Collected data
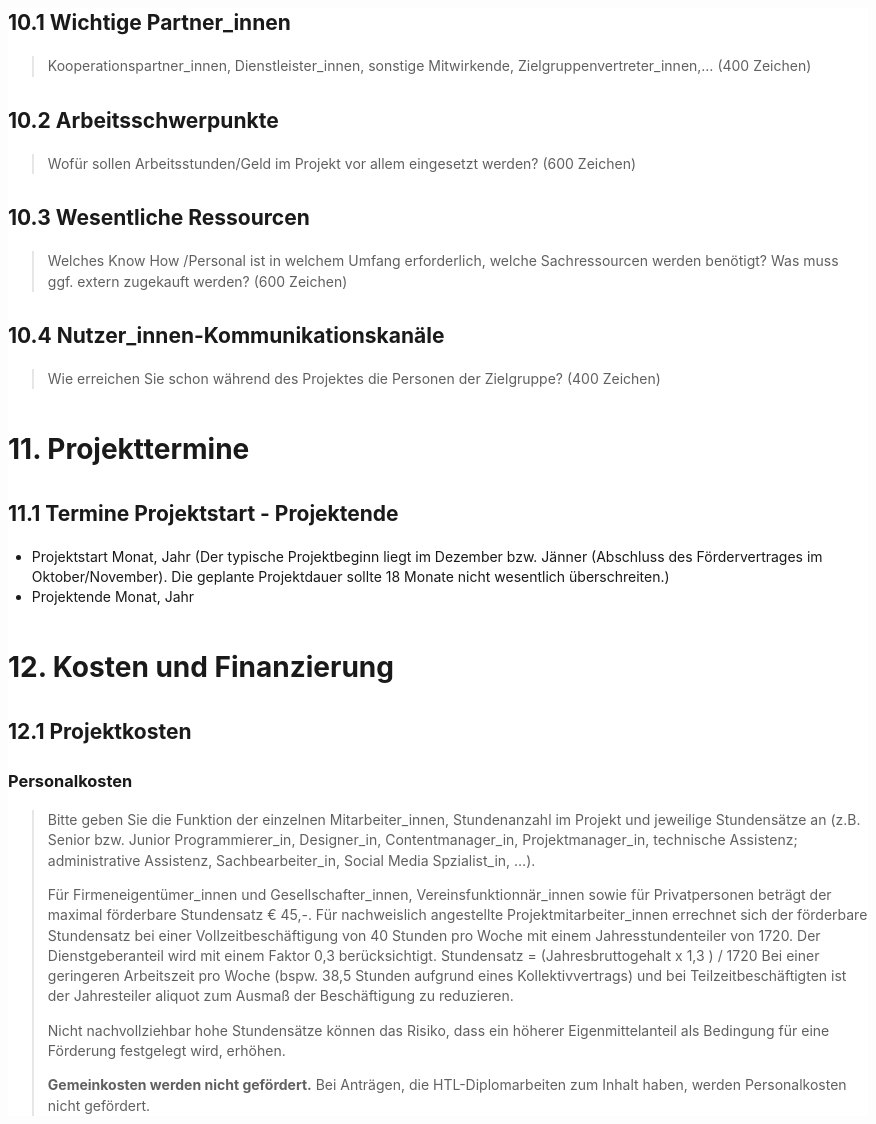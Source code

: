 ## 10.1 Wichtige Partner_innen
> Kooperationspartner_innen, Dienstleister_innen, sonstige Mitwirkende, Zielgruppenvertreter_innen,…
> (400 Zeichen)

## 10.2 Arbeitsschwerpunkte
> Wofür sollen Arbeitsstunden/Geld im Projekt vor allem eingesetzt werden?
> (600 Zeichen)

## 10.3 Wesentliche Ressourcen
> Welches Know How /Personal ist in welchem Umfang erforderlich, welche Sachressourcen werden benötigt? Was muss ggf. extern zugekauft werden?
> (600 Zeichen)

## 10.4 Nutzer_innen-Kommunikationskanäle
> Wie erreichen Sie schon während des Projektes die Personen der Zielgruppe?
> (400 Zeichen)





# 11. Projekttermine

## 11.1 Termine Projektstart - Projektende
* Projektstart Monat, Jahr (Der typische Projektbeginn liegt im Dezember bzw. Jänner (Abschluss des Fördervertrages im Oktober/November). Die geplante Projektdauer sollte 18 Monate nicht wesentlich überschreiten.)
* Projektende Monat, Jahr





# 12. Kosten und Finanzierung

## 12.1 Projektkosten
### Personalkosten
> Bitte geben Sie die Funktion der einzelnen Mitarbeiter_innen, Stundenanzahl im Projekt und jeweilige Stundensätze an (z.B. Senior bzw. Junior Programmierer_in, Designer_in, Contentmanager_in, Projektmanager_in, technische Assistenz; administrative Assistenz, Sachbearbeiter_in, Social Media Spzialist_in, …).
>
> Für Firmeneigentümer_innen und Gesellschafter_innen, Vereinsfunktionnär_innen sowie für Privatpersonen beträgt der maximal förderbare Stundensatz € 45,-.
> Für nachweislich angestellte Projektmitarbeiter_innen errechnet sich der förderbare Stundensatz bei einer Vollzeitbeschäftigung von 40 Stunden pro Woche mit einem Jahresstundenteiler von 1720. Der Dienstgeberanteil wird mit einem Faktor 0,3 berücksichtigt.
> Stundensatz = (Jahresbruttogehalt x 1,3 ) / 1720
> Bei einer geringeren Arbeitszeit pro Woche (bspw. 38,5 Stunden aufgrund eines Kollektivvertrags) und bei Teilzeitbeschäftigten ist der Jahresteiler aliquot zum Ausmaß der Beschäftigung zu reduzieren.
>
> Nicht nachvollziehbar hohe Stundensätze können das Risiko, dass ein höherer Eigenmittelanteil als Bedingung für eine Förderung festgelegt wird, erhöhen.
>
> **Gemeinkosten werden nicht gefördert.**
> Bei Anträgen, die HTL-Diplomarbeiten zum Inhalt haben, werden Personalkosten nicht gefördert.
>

Exercise description
Proceeding from the line containing "10.1 Wichtige Partner_innen" through the line containing "Projektende Monat, Jahr", transcribe the lines above exactly, both end lines included.

Response area
: ## 10.1 Wichtige Partner_innen
> Kooperationspartner_innen, Dienstleister_innen, sonstige Mitwirkende, Zielgruppenvertreter_innen,…
> (400 Zeichen)

## 10.2 Arbeitsschwerpunkte
> Wofür sollen Arbeitsstunden/Geld im Projekt vor allem eingesetzt werden?
> (600 Zeichen)

## 10.3 Wesentliche Ressourcen
> Welches Know How /Personal ist in welchem Umfang erforderlich, welche Sachressourcen werden benötigt? Was muss ggf. extern zugekauft werden?
> (600 Zeichen)

## 10.4 Nutzer_innen-Kommunikationskanäle
> Wie erreichen Sie schon während des Projektes die Personen der Zielgruppe?
> (400 Zeichen)





# 11. Projekttermine

## 11.1 Termine Projektstart - Projektende
* Projektstart Monat, Jahr (Der typische Projektbeginn liegt im Dezember bzw. Jänner (Abschluss des Fördervertrages im Oktober/November). Die geplante Projektdauer sollte 18 Monate nicht wesentlich überschreiten.)
* Projektende Monat, Jahr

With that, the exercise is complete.